[Records drawn from a dataset]
BEGIN
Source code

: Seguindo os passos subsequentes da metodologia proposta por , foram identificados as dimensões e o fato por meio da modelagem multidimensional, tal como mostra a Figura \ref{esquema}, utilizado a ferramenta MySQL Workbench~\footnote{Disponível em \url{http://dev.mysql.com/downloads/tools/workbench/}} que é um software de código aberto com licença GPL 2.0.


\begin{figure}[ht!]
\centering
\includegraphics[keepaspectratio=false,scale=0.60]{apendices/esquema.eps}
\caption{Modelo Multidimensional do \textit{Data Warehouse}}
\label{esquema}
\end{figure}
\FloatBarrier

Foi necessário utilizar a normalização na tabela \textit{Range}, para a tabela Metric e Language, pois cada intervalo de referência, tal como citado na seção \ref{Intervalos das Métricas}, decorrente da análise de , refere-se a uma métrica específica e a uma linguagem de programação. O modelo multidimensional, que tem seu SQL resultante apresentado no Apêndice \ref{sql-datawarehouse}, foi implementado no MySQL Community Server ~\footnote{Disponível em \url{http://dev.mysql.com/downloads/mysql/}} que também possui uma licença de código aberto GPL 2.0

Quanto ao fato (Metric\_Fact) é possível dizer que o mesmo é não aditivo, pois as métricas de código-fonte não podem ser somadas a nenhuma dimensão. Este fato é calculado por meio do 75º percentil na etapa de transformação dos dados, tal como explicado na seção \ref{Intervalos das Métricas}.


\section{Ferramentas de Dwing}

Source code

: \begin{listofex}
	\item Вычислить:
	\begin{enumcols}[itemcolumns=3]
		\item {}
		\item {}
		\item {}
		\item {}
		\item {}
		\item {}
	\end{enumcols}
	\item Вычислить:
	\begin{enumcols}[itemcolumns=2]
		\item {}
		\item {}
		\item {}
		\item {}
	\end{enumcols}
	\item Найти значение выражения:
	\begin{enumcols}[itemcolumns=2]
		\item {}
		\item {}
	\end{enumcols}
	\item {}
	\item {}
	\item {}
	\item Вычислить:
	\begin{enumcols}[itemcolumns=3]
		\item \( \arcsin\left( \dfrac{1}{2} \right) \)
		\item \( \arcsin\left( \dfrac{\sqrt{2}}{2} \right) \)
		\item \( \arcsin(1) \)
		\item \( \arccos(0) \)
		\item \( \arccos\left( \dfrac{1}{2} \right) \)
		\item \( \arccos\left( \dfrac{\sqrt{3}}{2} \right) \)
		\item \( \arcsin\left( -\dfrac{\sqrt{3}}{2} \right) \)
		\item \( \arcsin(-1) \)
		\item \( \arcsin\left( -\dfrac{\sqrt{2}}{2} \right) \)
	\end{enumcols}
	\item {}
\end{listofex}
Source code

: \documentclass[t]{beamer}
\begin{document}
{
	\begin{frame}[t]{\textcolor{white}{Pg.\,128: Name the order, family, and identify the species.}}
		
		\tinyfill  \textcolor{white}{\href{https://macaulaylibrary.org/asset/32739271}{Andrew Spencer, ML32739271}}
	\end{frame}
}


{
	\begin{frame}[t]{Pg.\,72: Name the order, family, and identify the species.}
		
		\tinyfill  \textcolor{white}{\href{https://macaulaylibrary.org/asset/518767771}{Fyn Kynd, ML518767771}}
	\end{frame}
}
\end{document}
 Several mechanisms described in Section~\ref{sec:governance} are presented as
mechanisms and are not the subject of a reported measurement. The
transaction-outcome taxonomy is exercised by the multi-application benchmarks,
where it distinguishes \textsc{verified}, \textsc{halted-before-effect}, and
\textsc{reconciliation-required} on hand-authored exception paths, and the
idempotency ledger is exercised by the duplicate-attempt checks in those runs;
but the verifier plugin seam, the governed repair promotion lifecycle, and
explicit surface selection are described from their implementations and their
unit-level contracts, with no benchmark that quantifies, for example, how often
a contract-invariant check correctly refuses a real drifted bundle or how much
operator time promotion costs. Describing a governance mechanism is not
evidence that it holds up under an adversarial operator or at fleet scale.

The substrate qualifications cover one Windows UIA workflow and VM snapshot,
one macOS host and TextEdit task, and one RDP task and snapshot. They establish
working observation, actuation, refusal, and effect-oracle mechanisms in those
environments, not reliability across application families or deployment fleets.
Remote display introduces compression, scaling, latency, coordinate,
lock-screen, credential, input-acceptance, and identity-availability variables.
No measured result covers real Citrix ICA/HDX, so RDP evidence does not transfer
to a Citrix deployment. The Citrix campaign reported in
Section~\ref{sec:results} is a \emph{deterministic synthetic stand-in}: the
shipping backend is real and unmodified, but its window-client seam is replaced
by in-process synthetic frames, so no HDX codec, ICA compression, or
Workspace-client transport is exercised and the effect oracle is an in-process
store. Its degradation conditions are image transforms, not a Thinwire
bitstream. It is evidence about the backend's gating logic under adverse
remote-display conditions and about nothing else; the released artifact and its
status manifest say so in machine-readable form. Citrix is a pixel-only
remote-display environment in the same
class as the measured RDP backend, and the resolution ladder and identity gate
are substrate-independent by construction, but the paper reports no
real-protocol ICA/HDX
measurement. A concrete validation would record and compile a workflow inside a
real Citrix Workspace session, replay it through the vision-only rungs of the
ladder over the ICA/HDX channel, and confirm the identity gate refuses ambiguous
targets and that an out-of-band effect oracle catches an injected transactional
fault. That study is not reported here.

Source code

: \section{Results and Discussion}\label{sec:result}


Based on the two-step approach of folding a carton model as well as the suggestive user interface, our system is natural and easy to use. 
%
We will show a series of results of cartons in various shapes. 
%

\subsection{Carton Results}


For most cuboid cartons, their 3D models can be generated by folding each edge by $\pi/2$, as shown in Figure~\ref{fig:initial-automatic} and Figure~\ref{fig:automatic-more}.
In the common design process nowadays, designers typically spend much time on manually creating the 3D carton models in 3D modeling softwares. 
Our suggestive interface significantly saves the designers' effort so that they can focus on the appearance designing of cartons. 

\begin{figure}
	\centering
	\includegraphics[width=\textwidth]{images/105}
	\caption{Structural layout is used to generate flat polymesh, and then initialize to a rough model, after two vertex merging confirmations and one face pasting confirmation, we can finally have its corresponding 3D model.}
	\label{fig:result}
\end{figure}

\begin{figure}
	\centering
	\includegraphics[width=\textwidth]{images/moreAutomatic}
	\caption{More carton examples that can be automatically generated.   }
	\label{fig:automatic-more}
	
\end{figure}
END
Task objective: The records above need to be written out once more, exactly.

Response to the task:
Source code

: Seguindo os passos subsequentes da metodologia proposta por , foram identificados as dimensões e o fato por meio da modelagem multidimensional, tal como mostra a Figura \ref{esquema}, utilizado a ferramenta MySQL Workbench~\footnote{Disponível em \url{http://dev.mysql.com/downloads/tools/workbench/}} que é um software de código aberto com licença GPL 2.0.


\begin{figure}[ht!]
\centering
\includegraphics[keepaspectratio=false,scale=0.60]{apendices/esquema.eps}
\caption{Modelo Multidimensional do \textit{Data Warehouse}}
\label{esquema}
\end{figure}
\FloatBarrier

Foi necessário utilizar a normalização na tabela \textit{Range}, para a tabela Metric e Language, pois cada intervalo de referência, tal como citado na seção \ref{Intervalos das Métricas}, decorrente da análise de , refere-se a uma métrica específica e a uma linguagem de programação. O modelo multidimensional, que tem seu SQL resultante apresentado no Apêndice \ref{sql-datawarehouse}, foi implementado no MySQL Community Server ~\footnote{Disponível em \url{http://dev.mysql.com/downloads/mysql/}} que também possui uma licença de código aberto GPL 2.0

Quanto ao fato (Metric\_Fact) é possível dizer que o mesmo é não aditivo, pois as métricas de código-fonte não podem ser somadas a nenhuma dimensão. Este fato é calculado por meio do 75º percentil na etapa de transformação dos dados, tal como explicado na seção \ref{Intervalos das Métricas}.


\section{Ferramentas de Dwing}

Source code

: \begin{listofex}
	\item Вычислить:
	\begin{enumcols}[itemcolumns=3]
		\item {}
		\item {}
		\item {}
		\item {}
		\item {}
		\item {}
	\end{enumcols}
	\item Вычислить:
	\begin{enumcols}[itemcolumns=2]
		\item {}
		\item {}
		\item {}
		\item {}
	\end{enumcols}
	\item Найти значение выражения:
	\begin{enumcols}[itemcolumns=2]
		\item {}
		\item {}
	\end{enumcols}
	\item {}
	\item {}
	\item {}
	\item Вычислить:
	\begin{enumcols}[itemcolumns=3]
		\item \( \arcsin\left( \dfrac{1}{2} \right) \)
		\item \( \arcsin\left( \dfrac{\sqrt{2}}{2} \right) \)
		\item \( \arcsin(1) \)
		\item \( \arccos(0) \)
		\item \( \arccos\left( \dfrac{1}{2} \right) \)
		\item \( \arccos\left( \dfrac{\sqrt{3}}{2} \right) \)
		\item \( \arcsin\left( -\dfrac{\sqrt{3}}{2} \right) \)
		\item \( \arcsin(-1) \)
		\item \( \arcsin\left( -\dfrac{\sqrt{2}}{2} \right) \)
	\end{enumcols}
	\item {}
\end{listofex}
Source code

: \documentclass[t]{beamer}
\begin{document}
{
	\begin{frame}[t]{\textcolor{white}{Pg.\,128: Name the order, family, and identify the species.}}
		
		\tinyfill  \textcolor{white}{\href{https://macaulaylibrary.org/asset/32739271}{Andrew Spencer, ML32739271}}
	\end{frame}
}


{
	\begin{frame}[t]{Pg.\,72: Name the order, family, and identify the species.}
		
		\tinyfill  \textcolor{white}{\href{https://macaulaylibrary.org/asset/518767771}{Fyn Kynd, ML518767771}}
	\end{frame}
}
\end{document}
 Several mechanisms described in Section~\ref{sec:governance} are presented as
mechanisms and are not the subject of a reported measurement. The
transaction-outcome taxonomy is exercised by the multi-application benchmarks,
where it distinguishes \textsc{verified}, \textsc{halted-before-effect}, and
\textsc{reconciliation-required} on hand-authored exception paths, and the
idempotency ledger is exercised by the duplicate-attempt checks in those runs;
but the verifier plugin seam, the governed repair promotion lifecycle, and
explicit surface selection are described from their implementations and their
unit-level contracts, with no benchmark that quantifies, for example, how often
a contract-invariant check correctly refuses a real drifted bundle or how much
operator time promotion costs. Describing a governance mechanism is not
evidence that it holds up under an adversarial operator or at fleet scale.

The substrate qualifications cover one Windows UIA workflow and VM snapshot,
one macOS host and TextEdit task, and one RDP task and snapshot. They establish
working observation, actuation, refusal, and effect-oracle mechanisms in those
environments, not reliability across application families or deployment fleets.
Remote display introduces compression, scaling, latency, coordinate,
lock-screen, credential, input-acceptance, and identity-availability variables.
No measured result covers real Citrix ICA/HDX, so RDP evidence does not transfer
to a Citrix deployment. The Citrix campaign reported in
Section~\ref{sec:results} is a \emph{deterministic synthetic stand-in}: the
shipping backend is real and unmodified, but its window-client seam is replaced
by in-process synthetic frames, so no HDX codec, ICA compression, or
Workspace-client transport is exercised and the effect oracle is an in-process
store. Its degradation conditions are image transforms, not a Thinwire
bitstream. It is evidence about the backend's gating logic under adverse
remote-display conditions and about nothing else; the released artifact and its
status manifest say so in machine-readable form. Citrix is a pixel-only
remote-display environment in the same
class as the measured RDP backend, and the resolution ladder and identity gate
are substrate-independent by construction, but the paper reports no
real-protocol ICA/HDX
measurement. A concrete validation would record and compile a workflow inside a
real Citrix Workspace session, replay it through the vision-only rungs of the
ladder over the ICA/HDX channel, and confirm the identity gate refuses ambiguous
targets and that an out-of-band effect oracle catches an injected transactional
fault. That study is not reported here.

Source code

: \section{Results and Discussion}\label{sec:result}


Based on the two-step approach of folding a carton model as well as the suggestive user interface, our system is natural and easy to use. 
%
We will show a series of results of cartons in various shapes. 
%

\subsection{Carton Results}


For most cuboid cartons, their 3D models can be generated by folding each edge by $\pi/2$, as shown in Figure~\ref{fig:initial-automatic} and Figure~\ref{fig:automatic-more}.
In the common design process nowadays, designers typically spend much time on manually creating the 3D carton models in 3D modeling softwares. 
Our suggestive interface significantly saves the designers' effort so that they can focus on the appearance designing of cartons. 

\begin{figure}
	\centering
	\includegraphics[width=\textwidth]{images/105}
	\caption{Structural layout is used to generate flat polymesh, and then initialize to a rough model, after two vertex merging confirmations and one face pasting confirmation, we can finally have its corresponding 3D model.}
	\label{fig:result}
\end{figure}

\begin{figure}
	\centering
	\includegraphics[width=\textwidth]{images/moreAutomatic}
	\caption{More carton examples that can be automatically generated.   }
	\label{fig:automatic-more}
	
\end{figure}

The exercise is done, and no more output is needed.